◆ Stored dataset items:
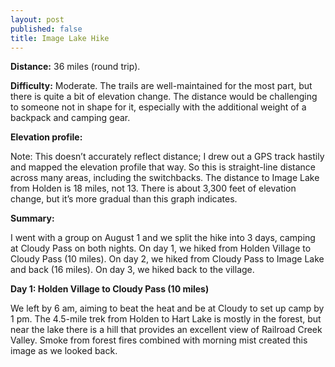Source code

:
 ```yaml
---
layout: post
published: false
title: Image Lake Hike
---
```

**Distance:** 36 miles (round trip).

**Difficulty:** Moderate. The trails are well-maintained for the most part, but there is quite a bit of elevation change. The distance would be challenging to someone not in shape for it, especially with the additional weight of a backpack and camping gear.

**Elevation profile:**

Note: This doesn’t accurately reflect distance; I drew out a GPS track hastily and mapped the elevation profile that way. So this is straight-line distance across many areas, including the switchbacks. The distance to Image Lake from Holden is 18 miles, not 13. There is about 3,300 feet of elevation change, but it’s more gradual than this graph indicates.

**Summary:**

I went with a group on August 1 and we split the hike into 3 days, camping at Cloudy Pass on both nights. On day 1, we hiked from Holden Village to Cloudy Pass (10 miles). On day 2, we hiked from Cloudy Pass to Image Lake and back (16 miles). On day 3, we hiked back to the village.

**Day 1: Holden Village to Cloudy Pass (10 miles)**

We left by 6 am, aiming to beat the heat and be at Cloudy to set up camp by 1 pm. The 4.5-mile trek from Holden to Hart Lake is mostly in the forest, but near the lake there is a hill that provides an excellent view of Railroad Creek Valley. Smoke from forest fires combined with morning mist created this image as we looked back.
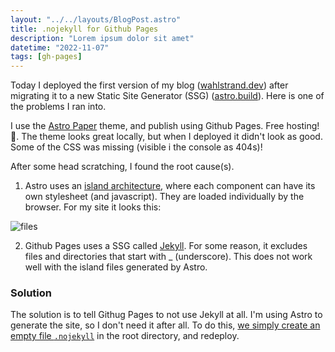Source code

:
 ```yaml
---
layout: "../../layouts/BlogPost.astro"
title: .nojekyll for Github Pages
description: "Lorem ipsum dolor sit amet"
datetime: "2022-11-07"
tags: [gh-pages]
---
```


Today I deployed the first version of my blog ([wahlstrand.dev](wahlstrand.dev)) after migrating it to a new Static Site
Generator (SSG) ([astro.build](astro.build)). Here is one of the problems I ran into.

I use the [Astro Paper](https://astro-paper.pages.dev/) theme, and publish using Github Pages. Free hosting! 🎉. The
theme looks great locally, but when I deployed it didn't look as good. Some of the CSS was missing (visible i the
console as 404s)!

After some head scratching, I found the root cause(s).

1) Astro uses an [island architecture](https://docs.astro.build/en/concepts/islands/), where each component can have its
   own stylesheet (and javascript). They are loaded individually by the browser. For my site it looks this:

![files](/til/img/nojekyll.png)

2. Github Pages uses a SSG called [Jekyll](https://jekyllrb.com/). For some reason, it excludes files and directories
   that start with _ (underscore). This does not work well with the island files generated by Astro.

### Solution

The solution is to tell Githug Pages to not use Jekyll at all. I'm using Astro to generate the site, so I don't need it
after all. To do
this, [we simply create an empty file `.nojekyll`](https://github.blog/2009-12-29-bypassing-jekyll-on-github-pages/) in
the root directory, and redeploy.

◆ EXERCISE INSTRUCTIONS:
From the line containing "We left by 6" through the line containing "console as 404s)!", copy every line above exactly, without pictures.

◆ EXERCISE OUTPUT:
We left by 6 am, aiming to beat the heat and be at Cloudy to set up camp by 1 pm. The 4.5-mile trek from Holden to Hart Lake is mostly in the forest, but near the lake there is a hill that provides an excellent view of Railroad Creek Valley. Smoke from forest fires combined with morning mist created this image as we looked back.
Source code

:
 ```yaml
---
layout: "../../layouts/BlogPost.astro"
title: .nojekyll for Github Pages
description: "Lorem ipsum dolor sit amet"
datetime: "2022-11-07"
tags: [gh-pages]
---
```


Today I deployed the first version of my blog ([wahlstrand.dev](wahlstrand.dev)) after migrating it to a new Static Site
Generator (SSG) ([astro.build](astro.build)). Here is one of the problems I ran into.

I use the [Astro Paper](https://astro-paper.pages.dev/) theme, and publish using Github Pages. Free hosting! 🎉. The
theme looks great locally, but when I deployed it didn't look as good. Some of the CSS was missing (visible i the
console as 404s)!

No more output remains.